The illustrator owns the copyright to his or her illustrations -- so you have to negotiate.  There are some who are worth much more than the author (and the truth is, on many picture books, the illustrator did a LOT more work than the author).  Some will sell out for an up front fee.  I think most go 50-50 unless one side is more famous than the other.  

Camille


----------



## kcmay (Jul 14, 2010)

I have NO idea! Interesting question though. If the illustrator previously got 80% of what the writer got, then maybe splitting the royalty ~55-45 would work.


----------



## Guest (Jan 11, 2011)

Jan Hurst-Nicholson said:


> I am intending to e-publish my children's books that are now out of print. The mainstream publisher gave me royalties of 10% and the illustrator 8%.
> What do you think is a fair % to pay the illustrator for the e-book version? Are there any guidelines?
> Thanks


If this is a pre-existing contract that the illustrator already agreed to, then there is no reason to change the percentage. Remember, as the publisher all that "extra" money you think you are getting actually needs to be consumed to absorb all the normal publisher costs. Even if you are now getting 70% from Amazon for the digital, _don't make the mistake of thinking of that as a 70% royalty_. It is in effect your gross profit. You still need to assume business expenses (web hosting, administrative, accounting, legal, formatting, marketing, etc) which all would have previously been handled by your publisher. If you must go with a royalty payment, I see no reason to offer more than the 8% the print publisher offered.

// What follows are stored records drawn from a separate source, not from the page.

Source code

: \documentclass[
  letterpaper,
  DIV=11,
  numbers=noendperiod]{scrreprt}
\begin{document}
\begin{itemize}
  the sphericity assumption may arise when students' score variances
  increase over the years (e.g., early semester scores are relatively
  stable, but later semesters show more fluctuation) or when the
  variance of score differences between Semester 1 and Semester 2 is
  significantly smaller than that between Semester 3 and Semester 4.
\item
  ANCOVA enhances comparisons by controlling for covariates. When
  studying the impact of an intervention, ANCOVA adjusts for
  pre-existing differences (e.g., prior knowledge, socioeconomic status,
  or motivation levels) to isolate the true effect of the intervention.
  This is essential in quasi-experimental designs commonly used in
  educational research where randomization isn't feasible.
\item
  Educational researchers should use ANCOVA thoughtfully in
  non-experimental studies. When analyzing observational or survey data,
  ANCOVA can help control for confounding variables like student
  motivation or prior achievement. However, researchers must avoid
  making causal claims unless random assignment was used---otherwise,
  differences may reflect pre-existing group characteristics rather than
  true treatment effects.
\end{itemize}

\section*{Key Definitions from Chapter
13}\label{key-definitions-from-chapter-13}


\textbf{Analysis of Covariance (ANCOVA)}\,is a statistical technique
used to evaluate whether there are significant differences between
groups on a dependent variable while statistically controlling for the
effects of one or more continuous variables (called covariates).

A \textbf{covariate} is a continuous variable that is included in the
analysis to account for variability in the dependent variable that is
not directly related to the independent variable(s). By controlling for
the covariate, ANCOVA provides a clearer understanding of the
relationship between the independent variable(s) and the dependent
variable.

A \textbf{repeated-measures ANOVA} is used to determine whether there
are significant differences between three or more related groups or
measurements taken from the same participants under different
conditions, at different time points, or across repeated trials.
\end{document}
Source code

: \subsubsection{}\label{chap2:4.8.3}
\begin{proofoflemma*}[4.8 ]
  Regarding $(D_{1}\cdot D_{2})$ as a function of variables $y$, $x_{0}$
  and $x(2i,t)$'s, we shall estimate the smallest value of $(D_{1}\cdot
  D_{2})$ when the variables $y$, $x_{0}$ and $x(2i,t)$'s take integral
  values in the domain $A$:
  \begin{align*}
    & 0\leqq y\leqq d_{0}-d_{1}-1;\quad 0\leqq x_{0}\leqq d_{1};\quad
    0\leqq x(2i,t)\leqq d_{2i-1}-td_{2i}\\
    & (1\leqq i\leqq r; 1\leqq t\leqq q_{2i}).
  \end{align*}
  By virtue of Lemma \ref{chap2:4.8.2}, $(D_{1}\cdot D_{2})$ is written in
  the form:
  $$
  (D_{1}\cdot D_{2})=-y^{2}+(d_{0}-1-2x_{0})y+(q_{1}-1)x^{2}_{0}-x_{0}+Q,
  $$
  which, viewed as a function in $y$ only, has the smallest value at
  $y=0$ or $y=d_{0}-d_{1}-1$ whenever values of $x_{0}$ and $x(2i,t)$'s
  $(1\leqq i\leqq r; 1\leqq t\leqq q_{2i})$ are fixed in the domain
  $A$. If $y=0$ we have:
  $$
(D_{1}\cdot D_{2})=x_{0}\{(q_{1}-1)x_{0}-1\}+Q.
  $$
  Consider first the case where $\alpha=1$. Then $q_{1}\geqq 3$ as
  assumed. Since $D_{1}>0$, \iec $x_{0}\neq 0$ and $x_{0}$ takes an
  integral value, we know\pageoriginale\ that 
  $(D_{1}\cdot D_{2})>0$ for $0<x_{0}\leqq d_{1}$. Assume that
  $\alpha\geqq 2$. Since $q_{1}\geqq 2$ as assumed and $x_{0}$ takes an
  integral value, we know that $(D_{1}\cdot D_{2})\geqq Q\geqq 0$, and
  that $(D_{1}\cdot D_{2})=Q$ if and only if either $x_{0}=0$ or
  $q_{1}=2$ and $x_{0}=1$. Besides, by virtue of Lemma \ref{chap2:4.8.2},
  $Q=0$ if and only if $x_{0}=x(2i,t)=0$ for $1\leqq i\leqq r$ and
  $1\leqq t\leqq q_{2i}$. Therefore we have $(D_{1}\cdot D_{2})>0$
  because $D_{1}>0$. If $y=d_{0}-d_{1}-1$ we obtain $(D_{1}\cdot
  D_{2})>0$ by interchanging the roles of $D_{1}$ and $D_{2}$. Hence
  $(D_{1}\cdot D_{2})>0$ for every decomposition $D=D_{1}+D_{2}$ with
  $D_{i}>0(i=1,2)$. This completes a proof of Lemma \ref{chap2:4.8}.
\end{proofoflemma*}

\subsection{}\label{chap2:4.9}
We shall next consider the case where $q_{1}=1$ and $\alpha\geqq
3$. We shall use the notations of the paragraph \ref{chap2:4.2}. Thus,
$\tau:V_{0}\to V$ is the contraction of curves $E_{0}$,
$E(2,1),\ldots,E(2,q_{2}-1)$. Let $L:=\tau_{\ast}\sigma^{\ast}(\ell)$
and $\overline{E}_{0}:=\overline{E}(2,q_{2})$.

Further, keep in mind that if you pay royalties you will be on the hook to issue a 1099 to the recipient at the end of the year to report royalty payments to the IRS.

Honestly? I would ask the artist how much to just buy him/her out for a flat fee. Just contact the artist and say "Look, I'm going to self-publish the book on Kindle and would like to continue using the same art. I have no idea how many copies will sell, and neither of us probably wants to deal with the accounting. How much of a user fee would you charge me to use the art for the digital format?" Even if they ask for a couple of hundred dollars, it might in the long run still be cheaper than royalties and it will definately be less headache.


----------



## Jan Hurst-Nicholson (Aug 25, 2010)

Thanks for the advice.  
I am in South Africa and the illustrator is in Australia and I'm going to be using a US writer's account to get round the mine-field of tax.
The illustrator has done two of the books in the series that were published, and I have a third one still in manuscript form which I would like her to illustrate. She is happy to go with my decision. As I will be doing the work of uploading and marketing I will have to take this into account when deciding percentages. I don't want to pay a flat fee as I'm not sure how much to pay, and I'm not sure if I will get it back through sales.  
I suppose we could work out a figure for the first book and see how that goes. Then we could re-negotiate for the next book.


----------



## Guest (Jan 13, 2011)

Jan Hurst-Nicholson said:


> As I will be doing the work of uploading and marketing I will have to take this into account when deciding percentages. I don't want to pay a flat fee as I'm not sure how much to pay, and I'm not sure if I will get it back through sales.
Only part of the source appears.